Software Patents (Bilski v. Kappos)

I just learned about this case while listening to CNBC, but the implications to the entirety of the software world are huge. I should preface this post with the fact that I AM NOT A LAWYER and this is simply a statement of my opinion.

Bilski v. Kappos is a case currently before the Supreme Court of the United States (SCOTUS) regarding the patentability of an idea without a tangible implementation. Scotus wiki summarizes:
"In seeking a patent, Bilski and Warsaw told the Patent Office in 1997 that their idea was a highly useful one: using complex mathematical formulas, they could tell a business how to hedge against risk due to the rising and falling of prices of raw materials that were used to produce something — say, to generate electricity. Commodities prices often fluctuate quite widely, because of market forces or even changes in the weather, so these two inventors figured out ways to manage what they called “consumption risk.” It is, they claimed, of benefit both to businesses and to their customers."
This hedging strategy was rejected by the patent reviewer because it was not a concrete implementation of an idea, simply a concept. Courts have long held that mathematical axioms or algorithms are not patentable, as they are part of natural law. The most recent affirmation of this by the appeals court identified that an idea must be tied to a particular machine or apparatus or be involved in the transformation of an article to a different state to be patentable. This is now referred to as the "machine-or-transformation" test when considering patentability of an idea. The appeal before the Court aims to overturn this decision.
This has huge implications on the software industry as a whole. In an age where companies patent the most simplistic and abstract of ideas in hopes of future infringement, often the creation of new standards and technology is painfully inhibited by attempts to avoid such Intellectual Property (IP) traps. Companies rush to artificially build an IP war chest to hedge their inevitable infringement on others' IP. The number of trivial and otherwise trite patents that exist in this realm is simply staggering, and it is nearly impossible to develop without a devil-may-care attitude regarding infringement. It is a nightmare for any software development effort and for the engineers associated with them.
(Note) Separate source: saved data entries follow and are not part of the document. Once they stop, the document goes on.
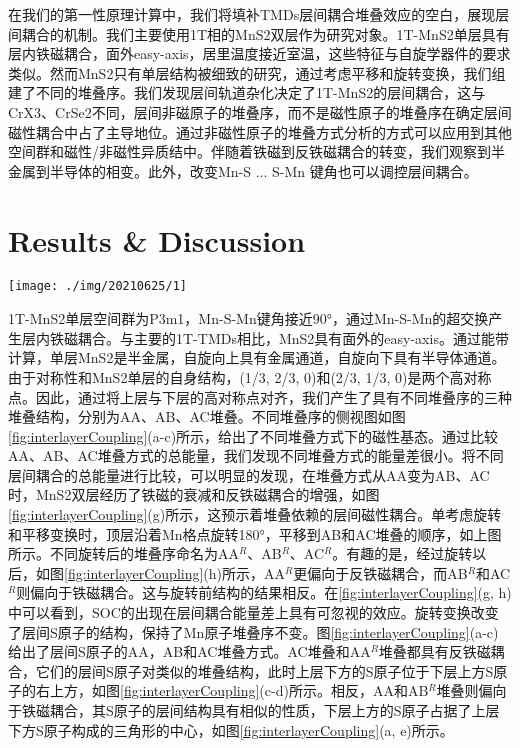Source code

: \documentclass[reprint, aps, prb, showkeys]{revtex4-2}
\begin{document}
在我们的第一性原理计算中，我们将填补TMDs层间耦合堆叠效应的空白，展现层间耦合的机制。我们主要使用1T相的MnS2双层作为研究对象。1T-MnS2单层具有层内铁磁耦合，面外easy-axis，居里温度接近室温，这些特征与自旋学器件的要求类似。然而MnS2只有单层结构被细致的研究，通过考虑平移和旋转变换，我们组建了不同的堆叠序。我们发现层间轨道杂化决定了1T-MnS2的层间耦合，这与CrX3、CrSe2不同，层间非磁原子的堆叠序，而不是磁性原子的堆叠序在确定层间磁性耦合中占了主导地位。通过非磁性原子的堆叠方式分析的方式可以应用到其他空间群和磁性/非磁性异质结中。伴随着铁磁到反铁磁耦合的转变，我们观察到半金属到半导体的相变。此外，改变Mn-S ... S-Mn 键角也可以调控层间耦合。

\section{Results \& Discussion}
\begin{figure*}[t]
    \texttt{[image: ./img/20210625/1]}
    \caption{\label{fig:interlayerCoupling} 
    Stacking-dependent interlayer coupling in MnS2
    }
\end{figure*}
1T-MnS2单层空间群为P3m1，Mn-S-Mn键角接近90°，通过Mn-S-Mn的超交换产生层内铁磁耦合。与主要的1T-TMDs相比，MnS2具有面外的easy-axis。通过能带计算，单层MnS2是半金属，自旋向上具有金属通道，自旋向下具有半导体通道。由于对称性和MnS2单层的自身结构，(1/3, 2/3, 0)和(2/3, 1/3, 0)是两个高对称点。因此，通过将上层与下层的高对称点对齐，我们产生了具有不同堆叠序的三种堆叠结构，分别为AA、AB、AC堆叠。不同堆叠序的侧视图如图\ref{fig:interlayerCoupling}(a-c)所示，给出了不同堆叠方式下的磁性基态。通过比较AA、AB、AC堆叠方式的总能量，我们发现不同堆叠方式的能量差很小。将不同层间耦合的总能量进行比较，可以明显的发现，在堆叠方式从AA变为AB、AC时，MnS2双层经历了铁磁的衰减和反铁磁耦合的增强，如图\ref{fig:interlayerCoupling}(g)所示，这预示着堆叠依赖的层间磁性耦合。单考虑旋转和平移变换时，顶层沿着Mn格点旋转180°，平移到AB和AC堆叠的顺序，如上图所示。不同旋转后的堆叠序命名为AA$^R$、AB$^R$、AC$^R$。有趣的是，经过旋转以后，如图\ref{fig:interlayerCoupling}(h)所示，AA$^R$更偏向于反铁磁耦合，而AB$^R$和AC$^R$则偏向于铁磁耦合。这与旋转前结构的结果相反。在\ref{fig:interlayerCoupling}(g, h)中可以看到，SOC的出现在层间耦合能量差上具有可忽视的效应。旋转变换改变了层间S原子的结构，保持了Mn原子堆叠序不变。图\ref{fig:interlayerCoupling}(a-c)给出了层间S原子的AA，AB和AC堆叠方式。AC堆叠和AA$^R$堆叠都具有反铁磁耦合，它们的层间S原子对类似的堆叠结构，此时上层下方的S原子位于下层上方S原子的右上方，如图\ref{fig:interlayerCoupling}(c-d)所示。相反，AA和AB$^R$堆叠则偏向于铁磁耦合，其S原子的层间结构具有相似的性质，下层上方的S原子占据了上层下方S原子构成的三角形的中心，如图\ref{fig:interlayerCoupling}(a, e)所示。
\end{document}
Similar, Donald E. Knuth, Professor Emeritus at Stanford University and one of the world’s most respected computer scientists, wrote in 1994, “When I think of the computer programs I require daily to get my own work done, I cannot help but realize that none of them would exist today if software patents had been prevalent in the 1960s and 1970s.” ... Dr. Knuth also stated, “I strongly believe that the recent trend to patenting algorithms is of benefit only to a very small number of attorneys and inventors, while it is seriously harmful to the vast majority of people who want to do useful things with computers.”
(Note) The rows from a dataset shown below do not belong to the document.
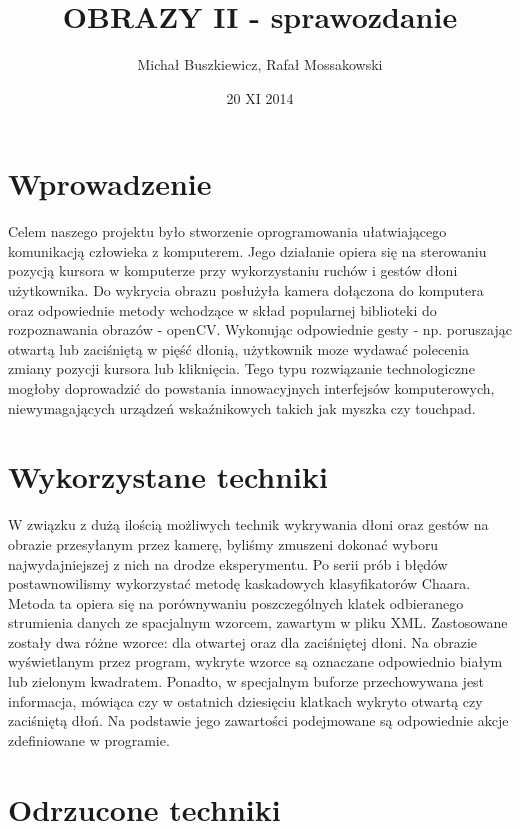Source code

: \documentclass[a4paper,12pt]{article}
\begin{document}
\begin{titlepage}
\title{OBRAZY II - sprawozdanie}
\author{Michał Buszkiewicz, Rafał Mossakowski}
\date{20 XI 2014}
\maketitle
\end{titlepage}

\section{Wprowadzenie}
Celem naszego projektu było stworzenie oprogramowania ułatwiającego komunikacją człowieka z komputerem. Jego działanie opiera się na sterowaniu pozycją kursora w komputerze przy wykorzystaniu ruchów i gestów dłoni użytkownika. Do wykrycia obrazu posłużyła kamera dołączona do komputera oraz odpowiednie metody wchodzące w skład popularnej biblioteki do rozpoznawania obrazów - openCV. Wykonując odpowiednie gesty - np. poruszając otwartą lub zaciśniętą w pięść dłonią, użytkownik moze wydawać polecenia zmiany pozycji kursora lub kliknięcia. Tego typu rozwiązanie technologiczne mogłoby doprowadzić do powstania innowacyjnych interfejsów komputerowych, niewymagających urządzeń wskaźnikowych takich jak myszka czy touchpad.

\section{Wykorzystane techniki}
W związku z dużą ilością możliwych technik wykrywania dłoni oraz gestów na obrazie przesyłanym przez kamerę, byliśmy zmuszeni dokonać wyboru najwydajniejszej z nich na drodze eksperymentu. Po serii prób i błędów postawnowilismy wykorzystać metodę kaskadowych klasyfikatorów Chaara. Metoda ta opiera się na porównywaniu poszczególnych klatek odbieranego strumienia danych ze spacjalnym wzorcem, zawartym w pliku XML. Zastosowane zostały dwa różne wzorce: dla otwartej oraz dla zaciśniętej dłoni. Na obrazie wyświetlanym przez program, wykryte wzorce są oznaczane odpowiednio białym lub zielonym kwadratem. Ponadto, w specjalnym buforze przechowywana jest informacja, mówiąca czy w ostatnich dziesięciu klatkach wykryto otwartą czy zaciśniętą dłoń. Na podstawie jego zawartości podejmowane są odpowiednie akcje zdefiniowane w programie.



\section{Odrzucone techniki}
\end{document}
This quote, offered by the RedHat's amicus brief in support of affirming the decision, captures the essence of the problem. RedHat's argument is well-reasoned and is worth a read if you can ignore the painfully verbose, legalese nature of the document. Be sure to read the various arguments on the Scotus Wiki and keep track of the eventual decision from the Court. Also note who filed amicus briefs in support of the petitioner (i.e. Overturning the decision) vs. supporting the respondent (Affirming the decision).